Ci hanno fatto una “capa tanta” con la costituzione nata dalla resistenza bla ... bla ... bla ...
Oggi, per giustificare la esiziale ingessatura cui la nostra Italia è costretta da tutte le “norme di garanzia”, ci viene detto, con fare cattedratico, che fu una scelta dei “padri costituenti” strutturare un parlamento bicamerale con tutti i poteri, un presidente della repubblica senza poteri se non quello di interdizione, una magistratura che può “interpretare” (o applicare rigorosamente a seconda delle circostanze ?) , una corte costituzionale insindacabile che può sforbiciare le leggi, a fronte di un Premier senza poteri anche se eletto sostanzialmente dal Popolo la cui Sovranità è limitata dalle leggi (neanche del Popolo si sono fidati quei “padri” ...) , il tutto per evitare che emergesse un nuovo Mussolini.
Evidente il nanismo di tali “padri” timorosi di non essere all’altezza e di non saper costruire qualcosa che potesse reggere, unendovi anche l’efficienza, alle personalità forti e volitive.
Ci siamo così ritrovati nel pantano di 62 governi in 62 anni, con la media che si è allungata (guarda un po’ la coincidenza) con l’emergere nel 1994 di una personalità dominante come Berlusconi.
Così furono 52 governi fino al 1994 e 10 dal 1994 ad oggi.
Ma la proliferazione dei governi potrebbe anche essere sopportata se non facesse da specchio di una situazione ingovernabile, in cui è più facile ostacolare le decisioni altrui, grazie a tutti i lacci e lacciuoli imposti dalla costituzione, che costruire.
Berlusconi, uomo d’azione e con la concreta mentalità dell’imprenditore, lo ha capito e ha tentato di superare l’ostacolo.
Il nanismo dei politici però li spinge alle meschine ripicche tese ad impedire che qualcuno realizzi ciò che loro non sono capaci.

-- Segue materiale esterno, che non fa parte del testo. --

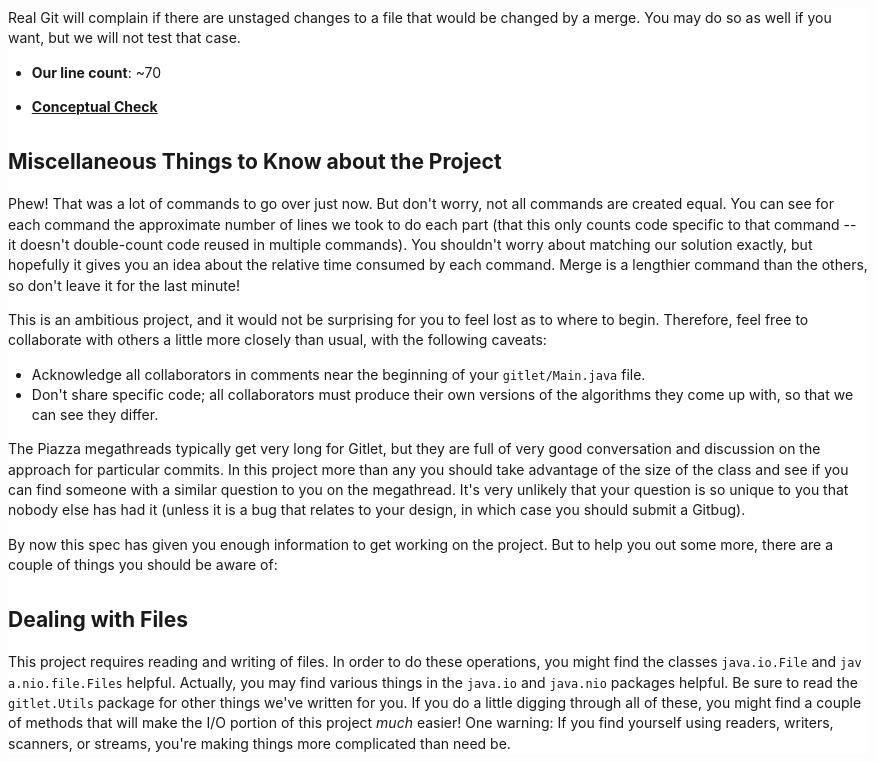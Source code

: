   Real Git will complain if there are unstaged changes to a file that
  would be changed by a merge.  You may do so as well if you want, but we
  will not test that case.

- __Our line count__: ~70

- [__Conceptual Check__](https://forms.gle/eTRTR3WBF56j65ja6)






Miscellaneous Things to Know about the Project
----

Phew! That was a lot of commands to go over just now. But don't worry,
not all commands are created equal. You can see for each command the
approximate number of lines we took to do each part (that this
only counts code specific to that command -- it doesn't double-count
code reused in multiple commands). You shouldn't worry about matching
our solution exactly, but hopefully it gives you an idea about the
relative time consumed by each command. Merge is
a lengthier command than the others, so don't leave it for the
last minute!

This is an ambitious project, and it would not be surprising for you
to feel lost as to where to begin.  Therefore, feel free to collaborate with
others a little more closely than usual, with the following caveats:

- Acknowledge all collaborators in comments near the beginning of your
  `gitlet/Main.java` file.
- Don't share specific code; all collaborators must produce their own versions
  of the algorithms they come up with, so that we can see they differ.

The Piazza megathreads typically get very long for Gitlet, but they
are full of very good conversation and discussion on the approach for
particular commits. In this project more than any you should take
advantage of the size of the class and see if you can find someone
with a similar question to you on the megathread. It's very unlikely
that your question is so unique to you that nobody else has had it
(unless it is a bug that relates to your design, in which case you
should submit a Gitbug).

By now this spec has given you enough information to get
working on the project. But to help you out some more, there are a
couple of things you should be aware of:

## Dealing with Files
This project requires reading and writing of files. In order to do
these operations, you might find the classes `java.io.File` and
`java.nio.file.Files` helpful. Actually, you may find various things
in the `java.io` and `java.nio` packages helpful. Be sure to read the
`gitlet.Utils` package for other things we've written for you.
If you do a little
digging through all of these, you might find a couple of methods that will
make the I/O portion of this project _much_ easier! One warning: If
you find yourself using readers, writers, scanners, or streams,
you're making things more complicated than need be.
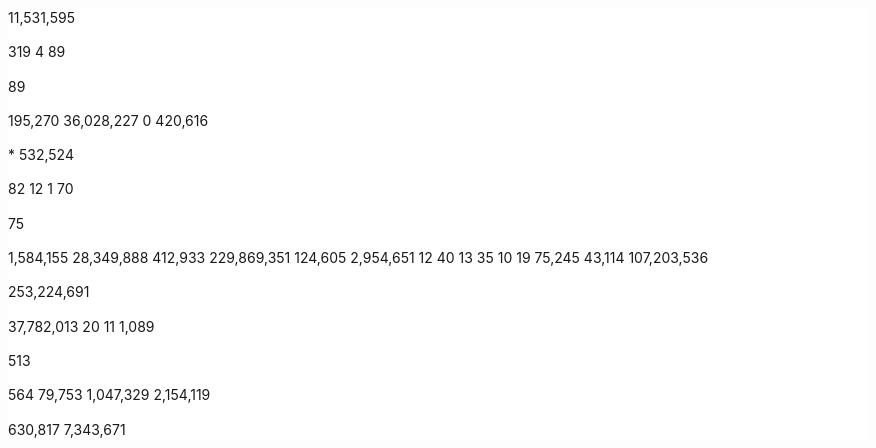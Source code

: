 11,531,595

319
4
89

89

195,270
36,028,227
0
420,616

\* 532,524


82
12
1
70


75


1,584,155
28,349,888
412,933
229,869,351
124,605
2,954,651
12
40
13
35
10
19
75,245
43,114
107,203,536


253,224,691


37,782,013
20
11
1,089


513


564
79,753
1,047,329
2,154,119

630,817
7,343,671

Non importa, in realtà, se questo qualcuno si chiama Berlusconi o Pippo, loro voglio solo impedire, brandendo la costituzione come una clava, che si costruisca l’Italia del futuro, perchè in quella del passato hanno pasturato a sazietà e in quella efficiente non riuscirebbero a diventare amministratori del loro condominio.
Nonostante i politici di professione, l’Italia è comunque tra le nazioni più ricche del mondo: pensate cosa riusciremmo a realizzare e come potremmo stare meglio, molto meglio, se non esistessero tutti quei lacci e lacciuoli che frenano anche le persone più dinamiche !
Oggi più che mai abbiamo bisogno di una catena di comando certa e dotata di adeguati poteri.
Speriamo che Berlusconi non si stanchi degli ostacoli frapposti dai nanerottoli politici e si inventi un qualcosa per ribaltare il tavolo e realizzare quel che, ancora, sofismi costituzionali e i loro sacerdoti riescono ad impedirgli.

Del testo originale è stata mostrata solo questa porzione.